[dm-devel] LSF: Multipathing and path checking question

Mon Apr 20 07:59:33 UTC 2009

Hi Mike,

Mike Christie wrote:
> Hannes Reinecke wrote:
>>
>> FC Transport already maintains an attribute for the path state, and even
>> sends netlink events if and when this attribute changes. For iSCSI I have
> 
> Are you referring to fc_host_post_event? Is the same thing we talked
> about last year, where you wanted events? Is this in multipath tools now
> or just in the SLES ones?
> 
Yep, that's the thing.

> For something like FCH_EVT_LINKDOWN, are you going to fail the path at
> that time or when would the multipath path be marked failed?
> 
This is just a notification that the path has gone down. Fast fail / dev_loss_tmo
still applies, ie that path won't get switched then.

> 
> 
>> to defer to your superior knowledge; of course it would be easiest if
>> iSCSI could send out the very same message FC does.
> 
> We can do something like fc_host_event_code for iscsi.
> 
Oh, that'll be grand.

> Question on what you are needing:
> 
> Do you mean you want to make fc_host_event_code more generic (there are
> some FC specific ones like lip_reset)? Put them in scsi-ml and send from
> a new netlink group that just sends these events?
> 
> Or do you just want something similar from iscsi? iscsi will hook into
> the iscsi netlink code using the scsi_netlink.c and then send a
> ISCSIH_EVT_LINKUP, ISCSIH_EVT, LINKDOWN, etc.
> 
Well, actually, I don't care. It's just if we were to go with the
proposal we'll have to fix up all transports to present the path state
to userspace; preferably with both, netlink events and sysfs attributes.

The actual implementation might well be transport-specific.

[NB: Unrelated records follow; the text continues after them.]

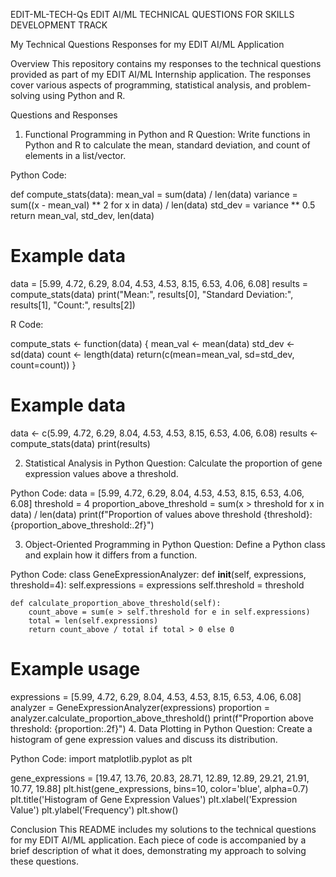 EDIT-ML-TECH-Qs
EDIT AI/ML TECHNICAL QUESTIONS FOR SKILLS DEVELOPMENT TRACK

My Technical Questions Responses for my EDIT AI/ML Application

Overview
This repository contains my responses to the technical questions provided as part of my EDIT AI/ML Internship application. The responses cover various aspects of programming, statistical analysis, and problem-solving using Python and R.

Questions and Responses

1. Functional Programming in Python and R
Question: Write functions in Python and R to calculate the mean, standard deviation, and count of elements in a list/vector.

Python Code:

def compute_stats(data):
    mean_val = sum(data) / len(data)
    variance = sum((x - mean_val) ** 2 for x in data) / len(data)
    std_dev = variance ** 0.5
    return mean_val, std_dev, len(data)

# Example data
data = [5.99, 4.72, 6.29, 8.04, 4.53, 4.53, 8.15, 6.53, 4.06, 6.08]
results = compute_stats(data)
print("Mean:", results[0], "Standard Deviation:", results[1], "Count:", results[2])

R Code:

compute_stats <- function(data) {
  mean_val <- mean(data)
  std_dev <- sd(data)
  count <- length(data)
  return(c(mean=mean_val, sd=std_dev, count=count))
}

# Example data
data <- c(5.99, 4.72, 6.29, 8.04, 4.53, 4.53, 8.15, 6.53, 4.06, 6.08)
results <- compute_stats(data)
print(results)

2. Statistical Analysis in Python
Question: Calculate the proportion of gene expression values above a threshold.

Python Code:
data = [5.99, 4.72, 6.29, 8.04, 4.53, 4.53, 8.15, 6.53, 4.06, 6.08]
threshold = 4
proportion_above_threshold = sum(x > threshold for x in data) / len(data)
print(f"Proportion of values above threshold {threshold}: {proportion_above_threshold:.2f}")

3. Object-Oriented Programming in Python
Question: Define a Python class and explain how it differs from a function.

Python Code:
class GeneExpressionAnalyzer:
    def __init__(self, expressions, threshold=4):
        self.expressions = expressions
        self.threshold = threshold

    def calculate_proportion_above_threshold(self):
        count_above = sum(e > self.threshold for e in self.expressions)
        total = len(self.expressions)
        return count_above / total if total > 0 else 0

# Example usage
expressions = [5.99, 4.72, 6.29, 8.04, 4.53, 4.53, 8.15, 6.53, 4.06, 6.08]
analyzer = GeneExpressionAnalyzer(expressions)
proportion = analyzer.calculate_proportion_above_threshold()
print(f"Proportion above threshold: {proportion:.2f}")
4. Data Plotting in Python
Question: Create a histogram of gene expression values and discuss its distribution.

Python Code:
import matplotlib.pyplot as plt

gene_expressions = [19.47, 13.76, 20.83, 28.71, 12.89, 12.89, 29.21, 21.91, 10.77, 19.88]
plt.hist(gene_expressions, bins=10, color='blue', alpha=0.7)
plt.title('Histogram of Gene Expression Values')
plt.xlabel('Expression Value')
plt.ylabel('Frequency')
plt.show()

Conclusion
This README includes my solutions to the technical questions for my EDIT AI/ML application. Each piece of code is accompanied by a brief description of what it does, demonstrating my approach to solving these questions.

> What do the FCH_EVT_PORT_* ones means?
> 
FC stuff methinks. James S. should know better.

> 
> 
>>
>> Idea was to modify the state machine so that fast_fail_io_tmo is
>> being made mandatory, which transitions the sdev into an intermediate
>> state 'DISABLED' and sends out a netlink message.
> 
> 
> Above when you said, "No, I already do this for FC (should be checking
> the replacement_timeout, too ...)", did you mean that you have mulitpath
> tools always setting fast io fail now?
> 
Yes, quite so. Look at
git://git.kernel.org/pub/scm/linux/kernel/git/hare/multipath-tools
branch sles11
for details.

> For iscsi the replacement_timeout is always set already. If from
> multipath tools you are going to add some code so multipth sets this I
> can make iscsi allow the replacement_timeout to be set from sysfs like
> is done for FC's fast io fail.
> 
Oh, that would be awesome. Currently I think we have a mismatch / race
condition between iSCSI and multipathing, where ERL in iSCSI actually
counteracts multipathing. But I'll be investigating that one shortly.

> 
> 
>>
>> sdev state:   RUNNING <-> BLOCKED <-> DISABLED -> CANCEL
>> mpath state:  path up <-> <stall> <-> path down -> remove from map
>>
>> This will allow us to switch paths early, ie when it moves into
>> 'DISABLED' state. But the path structure themselves are still alive,
>> so when a path comes back between 'DISABLED' and 'CANCEL' we won't
>> have an issue reconnecting it. And we could even allow to set a
>> dev_loss_tmo to infinity thereby simulating the 'old' behaviour.
>>
>> However, this proposal didn't go through.
> 
> You got my hopes up for a solution in the the long explanation, then you
> destroyed them :)
> 
Yes, same here. I really thought this to be a sensible proposal, but
then the discussion veered off into queue_if_no_path handling.

> 
> Was the reason people did not like this because of the scsi device
> lifetime issue?
> 
> 
> I think we still want someone to set the fast io fail tmo for users when
> multipath is being used, because we want IO out of the queues and
> drivers and sent to the multipath layer before dev_loss_tmo if
> dev_loss_tmo is still going to be a lot longer. fast io fail tmo is
> usually less than 10 or 5 and for dev_loss_tmo seems like we still have
> user setting that to minutes.
> 
Exactly. Point here is that with the current implementation we basically
_cannot_ return 'path down' anymore, as the path is either blocked (during
which time all I/O got stalled) or failed completely (ie in state 'CANCEL').
Which is a bit of a detriment and we actually run into quite some contention
when the path is removed, as we have to kill all I/O, fail over paths, remove
stale paths, update device-mapper tables etc.

When decoupling this by having the midlayer always return 'DID_TRANSPORT_DISRUPTED'
after fast_fail_io we would be able to kill all I/O and switch paths gracefully.
Path removal and device-mapper table update would then be done later one when
dev_loss_tmo triggers.

> 
> Can't the transport layers just send two events?
> 1. On the initial link down when the port/session is blocked.
> 2. When there fast io fail tmos fire.
> 
Yes, that would be a good start.

> Today, instead of #2, the Red Hat multipath tools guy and I were talking
> about doing a probe with SG_IO. For example we would send down a path
> tester IO and then wait for it to be failed with DID_TRANSPORT_FAILFAST.
> 
No. this is exactly what you cannot do. SG_IO will be stalled when the
sdev is BLOCKED and will only return a result _after_ the sdev transitions
_out_ of the BLOCKED state.
Translated to FC this means that whenever dev_loss_tmo is _active_ (!)
no I/O will be send out neither any I/O result will be returned to userland.

Hence using SG_IO for path checker is a bad idea here.
Hence my proposal.

Cheers,

Hannes
-- 
Dr. Hannes Reinecke		      zSeries & Storage
hare at suse.de			      +49 911 74053 688
SUSE LINUX Products GmbH, Maxfeldstr. 5, 90409 Nürnberg
GF: Markus Rex, HRB 16746 (AG Nürnberg)